AttributeError: 'int' object has no attribute 'unflat_param_names' in FSDP.scatter_full_optim_state_dict

I am loading the model weights and optimizer from a non FSDP training session and trying to apply it to an FSDP model, but I am getting the error.

  File "/lustre07/scratch/kleingeo/VertDetect/trainer/Trainer.py", line 566, in train_model
    sharded_optim_state_dict = FSDP.scatter_full_optim_state_dict(full_optim_state_dict, net)
                               ^^^^^^^^^^^^^^^^^^^^^^^^^^^^^^^^^^^^^^^^^^^^^^^^^^^^^^^^^^^^^^
  File "/home/kleingeo/vert_detect/lib/python3.11/site-packages/torch/distributed/fsdp/fully_sharded_data_parallel.py", line 1617, in scatter_full_optim_state_dict
    return FullyShardedDataParallel._optim_state_dict_to_load_impl(
           ^^^^^^^^^^^^^^^^^^^^^^^^^^^^^^^^^^^^^^^^^^^^^^^^^^^^^^^^
  File "/home/kleingeo/vert_detect/lib/python3.11/site-packages/torch/distributed/fsdp/fully_sharded_data_parallel.py", line 1319, in _optim_state_dict_to_load_impl
    return _rekey_sharded_optim_state_dict(
           ^^^^^^^^^^^^^^^^^^^^^^^^^^^^^^^^
  File "/home/kleingeo/vert_detect/lib/python3.11/site-packages/torch/distributed/fsdp/_optim_utils.py", line 930, in _rekey_sharded_optim_state_dict
    key.unflat_param_names, key.unflat_param_names
    ^^^^^^^^^^^^^^^^^^^^^^
AttributeError: 'int' object has no attribute 'unflat_param_names'

[2024-04-04 10:35:35,613] torch._dynamo.utils: [INFO] TorchDynamo compilation metrics:
[2024-04-04 10:35:35,613] torch._dynamo.utils: [INFO] Function, Runtimes (s)

The loading of the optimizer is as follows:


model_checkpoint = torch.load('/model/checkpoint/dict/path.pt/, map_location='cpu')

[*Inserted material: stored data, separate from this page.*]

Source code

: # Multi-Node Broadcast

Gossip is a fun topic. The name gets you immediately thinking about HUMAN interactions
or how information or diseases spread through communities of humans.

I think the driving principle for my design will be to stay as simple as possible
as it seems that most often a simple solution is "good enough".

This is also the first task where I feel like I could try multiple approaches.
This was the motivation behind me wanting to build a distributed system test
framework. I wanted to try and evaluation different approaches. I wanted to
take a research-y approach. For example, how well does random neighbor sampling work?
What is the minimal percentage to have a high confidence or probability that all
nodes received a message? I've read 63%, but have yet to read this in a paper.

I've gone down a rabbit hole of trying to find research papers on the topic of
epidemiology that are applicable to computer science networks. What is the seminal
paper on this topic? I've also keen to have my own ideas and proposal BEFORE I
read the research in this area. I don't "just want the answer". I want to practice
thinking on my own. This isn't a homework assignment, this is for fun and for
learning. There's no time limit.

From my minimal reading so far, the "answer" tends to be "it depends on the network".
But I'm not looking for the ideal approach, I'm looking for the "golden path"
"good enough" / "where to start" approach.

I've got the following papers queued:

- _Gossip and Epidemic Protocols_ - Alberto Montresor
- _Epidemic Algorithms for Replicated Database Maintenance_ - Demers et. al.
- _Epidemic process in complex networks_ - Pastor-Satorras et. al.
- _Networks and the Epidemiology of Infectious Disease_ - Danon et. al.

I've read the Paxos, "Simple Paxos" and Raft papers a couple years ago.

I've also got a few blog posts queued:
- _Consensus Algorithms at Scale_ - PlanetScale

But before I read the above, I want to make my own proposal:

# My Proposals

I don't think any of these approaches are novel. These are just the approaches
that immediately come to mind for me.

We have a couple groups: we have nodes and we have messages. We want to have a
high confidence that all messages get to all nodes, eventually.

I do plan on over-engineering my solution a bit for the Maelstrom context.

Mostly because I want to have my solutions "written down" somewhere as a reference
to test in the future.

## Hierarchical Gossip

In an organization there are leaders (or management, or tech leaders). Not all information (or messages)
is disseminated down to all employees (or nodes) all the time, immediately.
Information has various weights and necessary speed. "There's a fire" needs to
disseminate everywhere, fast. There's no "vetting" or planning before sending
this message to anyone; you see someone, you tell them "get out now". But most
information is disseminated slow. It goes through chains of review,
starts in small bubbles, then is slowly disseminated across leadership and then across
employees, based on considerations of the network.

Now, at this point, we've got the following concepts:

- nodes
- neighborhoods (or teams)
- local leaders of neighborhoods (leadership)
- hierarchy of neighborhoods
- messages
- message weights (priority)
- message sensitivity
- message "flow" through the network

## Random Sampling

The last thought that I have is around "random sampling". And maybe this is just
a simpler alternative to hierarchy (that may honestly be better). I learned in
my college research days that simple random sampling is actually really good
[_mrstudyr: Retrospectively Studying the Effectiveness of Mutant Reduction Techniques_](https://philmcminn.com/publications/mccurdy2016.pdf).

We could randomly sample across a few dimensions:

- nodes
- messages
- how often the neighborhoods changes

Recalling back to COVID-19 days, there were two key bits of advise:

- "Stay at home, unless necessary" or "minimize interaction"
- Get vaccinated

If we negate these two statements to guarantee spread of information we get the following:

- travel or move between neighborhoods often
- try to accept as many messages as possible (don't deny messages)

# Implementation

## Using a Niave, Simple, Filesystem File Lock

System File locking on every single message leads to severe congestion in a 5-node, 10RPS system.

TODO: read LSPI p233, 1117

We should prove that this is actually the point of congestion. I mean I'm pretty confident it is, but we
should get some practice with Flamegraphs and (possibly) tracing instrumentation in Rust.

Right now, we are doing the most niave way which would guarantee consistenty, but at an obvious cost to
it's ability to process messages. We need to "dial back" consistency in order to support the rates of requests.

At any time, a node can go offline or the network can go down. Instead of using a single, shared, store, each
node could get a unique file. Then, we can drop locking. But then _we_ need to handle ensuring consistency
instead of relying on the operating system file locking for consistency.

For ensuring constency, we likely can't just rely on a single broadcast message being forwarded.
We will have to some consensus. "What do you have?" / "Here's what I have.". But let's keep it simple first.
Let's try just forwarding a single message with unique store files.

net = model_init(**model_parameters)
net = net.to(self.device)

mixed_precision = MixedPrecision(param_dtype=torch.bfloat16,
                                                     reduce_dtype=torch.bfloat16,
                                                     buffer_dtype=torch.float32)


net = FSDP(net,
                    sharding_strategy=ShardingStrategy.SHARD_GRAD_OP,
                    mixed_precision=mixed_precision,
                    device_id=gpu,
                    auto_wrap_policy=ModuleWrapPolicy(module_classes={model_init}),
                    backward_prefetch=BackwardPrefetch.BACKWARD_PRE,
                    )

optimizer = torch.optim.AdamW(net.parameters(), lr=learning_rate)

full_optim_state_dict = None
if gpu == 0:
    full_optim_state_dict = model_checkpoint['optimizer']

sharded_optim_state_dict = FSDP.scatter_full_optim_state_dict(full_optim_state_dict, net)

optimizer.load_state_dict(sharded_optim_state_dict)

Both the original model/optimizer and this are using the same conda environment, and both on torch==2.2.1.